Hugh Laurie'yi ekrana döndüren Avenue 5 ekibiyle konuştuk

Zach Woods (Matt Spencer) & Rebecca Front (Karen Kelly)
 
Avenue 5’te sizi çeken ne oldu?
RE: Armando’dan telefon almak her zaman büyük bir heyecandır. Bıraktığı mesaj şöyleydi: “Bir şey yapacağım, uzayda geçiyor. Gelip oynamak ister misin?” Menajerimi arayıp dedim ki: “Bu arada bunu yapacağım. Ne zaman, hiç bilmiyorum. Önümüzdeki on yıl içinde herhangi bir zaman olabilir, ama yapacağım.” Armando’yla çalışıyorsanız, iyi bir şey olacağını bilirsiniz.
 
ZW: Armando ilk sinema işimi bana veren kişi, In The Loop’ta (2009). Daha önce hiç filmde oynamamıştım, minnet ve heyecanla Londra’da yürüdüğümü hatırlıyorum, çok güzeldi. Senaryonun ilk taslağını gönderdi, hoşuma giden ilk şeylerden biri, korkusuzluğuydu. Onunla bu konuyu ilk konuştuğumda, yüzünde şeytani bir gülümseme belirdi. Çok hızlı ve tuhaf ilerliyor, bir dizinin geleneksel hızı bir kenara bıraktığını görmek heyecan verici. Ayrıca The Thick of It’i izlemiştim ve Rebecca Font’un büyük hayranıyım. Birine uzaktan hayran olup sonra onunla karşılıklı oynayabilmek çok heyecan verici.
 
• Armando Iannucci’yle çalışmak nasıldı?
ZW: Ne istediği konusunda inanılmaz net ama bu süreçte ortak çalışma taraftarı.  Neyi sevip neyi sevmediği konusunda kararsızlığı yok, herkesi dahil ediyor. Kendini emin ellerde gibi hissediyorsun.
 
RF: Bu çok doğru. İnanılmaz iyi bir adam, herkesin önerilerine açık. “Şu anda fikrimi söylememeliyim, çünkü herhalde aptalca görünür” diyen bir insanım, ama Armando’yla çalışırken hiç böyle hissetmiyorum. Her zaman seni dinleyeceğini biliyorsun. Hiçbir şey yüzüne vurulmuyor. Heyecan dolu bir ortam. Provaların ilk aşamalarında şunu fark ettik, içinde yer almadığımız bir sahne olsa da, birbirimizi izlemek istiyoruz. İnsanların çalışma şeklini izleyerek çok şey öğreniyorsun.
 
ZW: Bir gün prova yapıyorduk ve bir şey olmadı, sahne tam olmadı. Armando durdu ve bir süre sessiz kaldı. Sadece oturup düşündü. Bir oyuncu olarak böyle bir özgüven karşısında emin ellerde olduğunuzu hissediyorsunuz. Her zaman cevap arayarak esip gürlemekle değil, belirsizlik içinde oturup bilmeyerek, sonra bularak.
 
• Karakteriniz hakkında ne anlatabilirsiniz?

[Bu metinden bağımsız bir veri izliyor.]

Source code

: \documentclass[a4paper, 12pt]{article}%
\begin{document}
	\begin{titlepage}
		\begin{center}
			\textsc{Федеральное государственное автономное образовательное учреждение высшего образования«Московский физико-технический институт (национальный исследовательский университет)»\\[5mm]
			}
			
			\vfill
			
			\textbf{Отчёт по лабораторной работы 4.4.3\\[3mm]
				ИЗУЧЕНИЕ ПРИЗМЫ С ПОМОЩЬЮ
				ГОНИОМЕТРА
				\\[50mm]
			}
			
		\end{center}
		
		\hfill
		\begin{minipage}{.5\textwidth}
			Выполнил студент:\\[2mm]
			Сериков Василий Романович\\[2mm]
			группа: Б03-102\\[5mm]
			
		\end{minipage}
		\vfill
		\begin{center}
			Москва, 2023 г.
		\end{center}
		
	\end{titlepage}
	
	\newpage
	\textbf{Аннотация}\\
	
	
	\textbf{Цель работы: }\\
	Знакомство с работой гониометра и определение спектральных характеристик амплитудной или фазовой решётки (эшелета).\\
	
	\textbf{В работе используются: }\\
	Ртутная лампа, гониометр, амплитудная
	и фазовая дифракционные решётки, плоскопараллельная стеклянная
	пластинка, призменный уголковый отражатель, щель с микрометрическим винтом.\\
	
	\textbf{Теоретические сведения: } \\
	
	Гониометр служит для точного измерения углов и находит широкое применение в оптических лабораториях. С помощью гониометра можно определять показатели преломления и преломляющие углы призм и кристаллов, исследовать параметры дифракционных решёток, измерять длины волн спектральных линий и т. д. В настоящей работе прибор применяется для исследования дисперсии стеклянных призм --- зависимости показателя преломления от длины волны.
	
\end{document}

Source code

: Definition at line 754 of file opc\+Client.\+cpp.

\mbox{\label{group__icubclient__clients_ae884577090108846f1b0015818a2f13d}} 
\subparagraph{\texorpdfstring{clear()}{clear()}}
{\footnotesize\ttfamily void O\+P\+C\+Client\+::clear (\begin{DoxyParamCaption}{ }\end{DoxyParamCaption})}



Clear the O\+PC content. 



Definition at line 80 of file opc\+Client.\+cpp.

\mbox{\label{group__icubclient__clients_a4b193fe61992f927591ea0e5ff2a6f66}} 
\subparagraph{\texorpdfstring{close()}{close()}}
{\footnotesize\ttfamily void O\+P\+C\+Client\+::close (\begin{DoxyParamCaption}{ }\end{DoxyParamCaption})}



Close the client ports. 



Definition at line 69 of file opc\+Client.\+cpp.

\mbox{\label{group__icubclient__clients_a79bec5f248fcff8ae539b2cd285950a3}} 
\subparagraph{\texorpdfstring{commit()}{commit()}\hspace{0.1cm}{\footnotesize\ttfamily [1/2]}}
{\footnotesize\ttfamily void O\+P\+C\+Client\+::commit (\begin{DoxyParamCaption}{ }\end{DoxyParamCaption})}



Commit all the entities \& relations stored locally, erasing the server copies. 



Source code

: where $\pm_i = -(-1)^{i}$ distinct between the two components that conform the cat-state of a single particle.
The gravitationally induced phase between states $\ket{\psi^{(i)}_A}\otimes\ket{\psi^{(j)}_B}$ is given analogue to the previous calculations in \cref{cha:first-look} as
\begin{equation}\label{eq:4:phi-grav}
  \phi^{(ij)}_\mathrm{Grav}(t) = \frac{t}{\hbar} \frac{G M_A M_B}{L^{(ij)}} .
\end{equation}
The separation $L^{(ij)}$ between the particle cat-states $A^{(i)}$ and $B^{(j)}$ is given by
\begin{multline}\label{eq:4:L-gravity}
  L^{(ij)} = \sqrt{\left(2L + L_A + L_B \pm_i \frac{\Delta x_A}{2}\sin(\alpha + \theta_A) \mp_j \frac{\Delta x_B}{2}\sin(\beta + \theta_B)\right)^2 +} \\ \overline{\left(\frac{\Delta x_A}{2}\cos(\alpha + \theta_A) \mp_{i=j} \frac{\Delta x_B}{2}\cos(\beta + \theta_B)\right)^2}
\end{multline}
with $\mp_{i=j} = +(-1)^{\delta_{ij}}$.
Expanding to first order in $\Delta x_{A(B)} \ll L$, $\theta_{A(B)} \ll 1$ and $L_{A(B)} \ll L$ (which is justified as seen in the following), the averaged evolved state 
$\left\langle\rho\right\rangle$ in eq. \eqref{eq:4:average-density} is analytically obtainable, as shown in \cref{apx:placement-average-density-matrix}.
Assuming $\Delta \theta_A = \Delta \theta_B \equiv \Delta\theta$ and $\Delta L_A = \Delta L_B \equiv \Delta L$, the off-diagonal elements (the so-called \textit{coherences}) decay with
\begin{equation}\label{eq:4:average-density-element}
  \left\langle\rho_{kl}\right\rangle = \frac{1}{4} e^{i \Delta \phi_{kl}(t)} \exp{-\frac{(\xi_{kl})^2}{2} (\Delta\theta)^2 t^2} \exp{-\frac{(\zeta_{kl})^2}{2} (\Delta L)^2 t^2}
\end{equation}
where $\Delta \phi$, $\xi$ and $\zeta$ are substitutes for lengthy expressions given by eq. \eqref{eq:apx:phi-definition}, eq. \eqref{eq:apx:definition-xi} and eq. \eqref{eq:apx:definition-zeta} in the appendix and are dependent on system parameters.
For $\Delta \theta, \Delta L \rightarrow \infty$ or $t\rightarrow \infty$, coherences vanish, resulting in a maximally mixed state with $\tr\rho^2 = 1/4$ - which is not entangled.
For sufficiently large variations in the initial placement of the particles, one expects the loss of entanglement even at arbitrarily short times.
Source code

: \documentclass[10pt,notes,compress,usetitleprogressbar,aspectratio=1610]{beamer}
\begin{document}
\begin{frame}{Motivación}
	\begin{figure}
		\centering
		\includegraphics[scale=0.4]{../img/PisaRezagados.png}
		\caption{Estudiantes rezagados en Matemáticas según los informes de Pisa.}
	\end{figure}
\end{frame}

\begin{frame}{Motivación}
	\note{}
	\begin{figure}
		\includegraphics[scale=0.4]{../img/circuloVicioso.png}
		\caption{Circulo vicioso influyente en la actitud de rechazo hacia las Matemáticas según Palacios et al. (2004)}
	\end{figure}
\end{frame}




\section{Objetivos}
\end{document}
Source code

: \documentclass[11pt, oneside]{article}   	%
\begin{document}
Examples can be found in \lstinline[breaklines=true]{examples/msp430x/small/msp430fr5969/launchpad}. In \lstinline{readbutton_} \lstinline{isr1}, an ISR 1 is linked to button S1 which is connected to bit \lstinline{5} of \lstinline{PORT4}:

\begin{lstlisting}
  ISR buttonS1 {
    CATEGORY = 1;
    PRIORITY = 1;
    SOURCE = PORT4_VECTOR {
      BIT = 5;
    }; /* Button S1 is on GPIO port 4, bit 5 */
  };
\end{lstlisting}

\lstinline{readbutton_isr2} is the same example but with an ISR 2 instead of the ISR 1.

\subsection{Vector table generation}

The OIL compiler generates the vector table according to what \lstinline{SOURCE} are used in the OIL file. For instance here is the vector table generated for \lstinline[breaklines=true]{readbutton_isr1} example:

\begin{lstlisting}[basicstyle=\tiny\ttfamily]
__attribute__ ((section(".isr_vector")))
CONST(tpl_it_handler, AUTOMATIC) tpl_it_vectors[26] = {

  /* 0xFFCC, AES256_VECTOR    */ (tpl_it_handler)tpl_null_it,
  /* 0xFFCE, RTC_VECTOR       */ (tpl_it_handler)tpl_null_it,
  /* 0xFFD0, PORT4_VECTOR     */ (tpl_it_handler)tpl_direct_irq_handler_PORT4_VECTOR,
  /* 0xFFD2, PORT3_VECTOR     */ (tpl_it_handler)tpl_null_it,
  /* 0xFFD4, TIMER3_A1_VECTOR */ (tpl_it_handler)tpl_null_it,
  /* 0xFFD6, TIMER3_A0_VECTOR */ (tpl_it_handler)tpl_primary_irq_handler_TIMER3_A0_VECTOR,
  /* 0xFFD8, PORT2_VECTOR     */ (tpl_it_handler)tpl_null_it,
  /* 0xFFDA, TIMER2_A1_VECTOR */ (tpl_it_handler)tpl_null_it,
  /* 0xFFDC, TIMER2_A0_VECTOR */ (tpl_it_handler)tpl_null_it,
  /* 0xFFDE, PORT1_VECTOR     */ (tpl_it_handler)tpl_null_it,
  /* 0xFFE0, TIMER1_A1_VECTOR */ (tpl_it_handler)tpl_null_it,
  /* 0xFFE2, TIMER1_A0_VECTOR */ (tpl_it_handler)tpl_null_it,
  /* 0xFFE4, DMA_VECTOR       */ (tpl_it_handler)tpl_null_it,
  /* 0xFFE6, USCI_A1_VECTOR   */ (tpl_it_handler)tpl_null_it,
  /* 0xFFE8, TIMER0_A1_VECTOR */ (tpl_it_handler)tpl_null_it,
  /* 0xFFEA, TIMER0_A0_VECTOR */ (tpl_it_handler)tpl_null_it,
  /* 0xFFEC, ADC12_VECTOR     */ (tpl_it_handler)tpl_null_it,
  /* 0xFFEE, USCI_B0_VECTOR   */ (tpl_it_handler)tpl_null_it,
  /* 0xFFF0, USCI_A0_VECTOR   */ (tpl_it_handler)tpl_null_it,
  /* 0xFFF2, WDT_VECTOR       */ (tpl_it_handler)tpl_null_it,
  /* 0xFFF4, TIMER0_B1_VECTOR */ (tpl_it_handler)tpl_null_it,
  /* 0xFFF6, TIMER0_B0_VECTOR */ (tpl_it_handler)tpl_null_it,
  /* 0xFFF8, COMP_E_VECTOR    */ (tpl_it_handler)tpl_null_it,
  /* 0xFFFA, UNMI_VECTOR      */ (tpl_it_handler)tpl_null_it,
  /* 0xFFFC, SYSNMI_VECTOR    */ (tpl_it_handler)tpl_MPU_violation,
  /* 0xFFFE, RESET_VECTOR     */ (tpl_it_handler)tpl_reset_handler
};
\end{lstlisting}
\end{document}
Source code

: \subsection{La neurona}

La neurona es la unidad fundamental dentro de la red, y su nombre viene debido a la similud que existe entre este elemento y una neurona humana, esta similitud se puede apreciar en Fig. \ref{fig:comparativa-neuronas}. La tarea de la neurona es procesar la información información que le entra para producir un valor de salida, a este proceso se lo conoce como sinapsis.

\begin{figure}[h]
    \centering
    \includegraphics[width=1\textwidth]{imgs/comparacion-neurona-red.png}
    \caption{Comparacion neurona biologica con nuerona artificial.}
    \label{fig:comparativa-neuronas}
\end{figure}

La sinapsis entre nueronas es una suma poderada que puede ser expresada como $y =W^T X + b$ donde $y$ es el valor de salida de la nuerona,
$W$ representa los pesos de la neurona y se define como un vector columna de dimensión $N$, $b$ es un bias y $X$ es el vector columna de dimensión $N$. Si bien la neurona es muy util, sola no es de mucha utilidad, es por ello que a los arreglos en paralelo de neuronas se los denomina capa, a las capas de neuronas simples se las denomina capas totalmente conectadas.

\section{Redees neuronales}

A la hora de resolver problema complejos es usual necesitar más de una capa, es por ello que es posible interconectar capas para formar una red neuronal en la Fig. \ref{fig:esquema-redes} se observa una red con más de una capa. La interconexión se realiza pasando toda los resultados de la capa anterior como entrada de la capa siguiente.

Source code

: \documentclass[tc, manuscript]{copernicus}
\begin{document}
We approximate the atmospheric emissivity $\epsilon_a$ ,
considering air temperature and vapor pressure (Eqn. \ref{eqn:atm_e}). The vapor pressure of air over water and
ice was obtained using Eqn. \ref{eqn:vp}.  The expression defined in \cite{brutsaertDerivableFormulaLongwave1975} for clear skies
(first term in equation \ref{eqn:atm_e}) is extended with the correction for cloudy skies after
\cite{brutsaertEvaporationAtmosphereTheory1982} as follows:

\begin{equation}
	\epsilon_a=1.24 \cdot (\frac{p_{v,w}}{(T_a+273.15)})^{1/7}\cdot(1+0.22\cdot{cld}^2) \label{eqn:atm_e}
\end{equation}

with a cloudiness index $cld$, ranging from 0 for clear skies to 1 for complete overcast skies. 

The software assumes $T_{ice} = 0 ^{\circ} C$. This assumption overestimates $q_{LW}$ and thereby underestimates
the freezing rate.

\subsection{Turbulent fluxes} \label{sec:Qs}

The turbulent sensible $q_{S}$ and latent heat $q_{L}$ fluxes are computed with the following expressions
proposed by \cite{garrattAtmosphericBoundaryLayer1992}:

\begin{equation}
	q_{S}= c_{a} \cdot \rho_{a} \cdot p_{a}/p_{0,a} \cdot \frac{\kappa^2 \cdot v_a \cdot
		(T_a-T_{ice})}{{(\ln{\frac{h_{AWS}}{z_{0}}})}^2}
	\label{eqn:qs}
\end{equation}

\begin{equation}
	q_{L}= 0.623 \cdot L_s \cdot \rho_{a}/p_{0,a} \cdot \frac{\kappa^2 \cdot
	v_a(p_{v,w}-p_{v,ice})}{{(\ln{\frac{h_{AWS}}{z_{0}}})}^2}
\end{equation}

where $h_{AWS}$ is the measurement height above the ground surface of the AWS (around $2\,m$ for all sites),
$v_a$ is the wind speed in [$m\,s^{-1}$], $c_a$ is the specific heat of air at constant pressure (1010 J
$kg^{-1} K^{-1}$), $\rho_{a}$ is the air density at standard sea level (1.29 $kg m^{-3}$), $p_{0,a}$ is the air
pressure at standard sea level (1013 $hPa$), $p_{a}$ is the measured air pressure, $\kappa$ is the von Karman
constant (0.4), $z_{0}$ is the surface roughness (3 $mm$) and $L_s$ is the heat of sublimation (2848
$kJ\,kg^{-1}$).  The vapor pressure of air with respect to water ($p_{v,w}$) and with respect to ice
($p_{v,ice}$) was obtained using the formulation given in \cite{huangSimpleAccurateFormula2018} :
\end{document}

RF: Karen Kelly, büyük bir çokuluslu şirketin başında olması gereken bir kadın. Dünya düzgün bir yer olsa, Karen Kelly her şeyden sorumlu olurdu, bunu yapabilecek bir kadın. Kocası, tanıştıkları sırada çok para kazanıyordu, o yüzden işi bırakıp bir aile kurmuş, ama bence ailesini de çokuluslu bir şirketmiş gibi yönetmiş. İnanılmaz verimli biri ve birçok işi aynı anda görebiliyor. Kendisine kalsa Avenue 5’teki krizle başa çıkmak için en doğru insan, ama diğerlerine göre asla böyle biri değil, çünkü hiçbir yetkisi yok, hatta orada olmaması bile gerekiyor. Onun gemideki geveze kadın olduğunu düşünüyorlar, o ise krizin altından kalkabilecek tek kişi olduğunu düşünüyor. Kriz ânında işe yarıyor mu? Çok da ipucu vermeyeyim. Hayır.
 
ZW: Matt, gemide müşteri ilişkileri sorumlusu. Dost canlısı bir nihilist ve şuna inanıyor. Madem hepimiz sonsuz bir siyah boşlukta hızla ilerliyoruz, gıcıklık etmek yerine tadını çıkarmaya çalışmak gerek. İnsanlara kendilerini iyi hissettirmeye çalışırken niyeti iyi ama uygulamaları tam bir felaket. Belirsizliği ve çılgınlığı çok seviyor, bu da müşteri hizmetleri sektöründe çalışan biri için korkunç bir özellik, çünkü insanlar ona rahatlamak için geliyor, o ise sadece o anki durum için heyecanını dile getirebiliyor! RuPaul’un bir sözü var, “Hepimiz çıplak doğarız, gerisi travesti.” Bence Matt de bunun farkında. Medeniyetin tuzaklarının aslında bir anlamı yok, yani her şey dağılıp daha otantik ve tuhaf bir gerçekliği gözler önüne serince “Nihayet” diyor.
 
• Karakteriniz özellikle birine mi dayanıyor ve nasıl hazırlandınız?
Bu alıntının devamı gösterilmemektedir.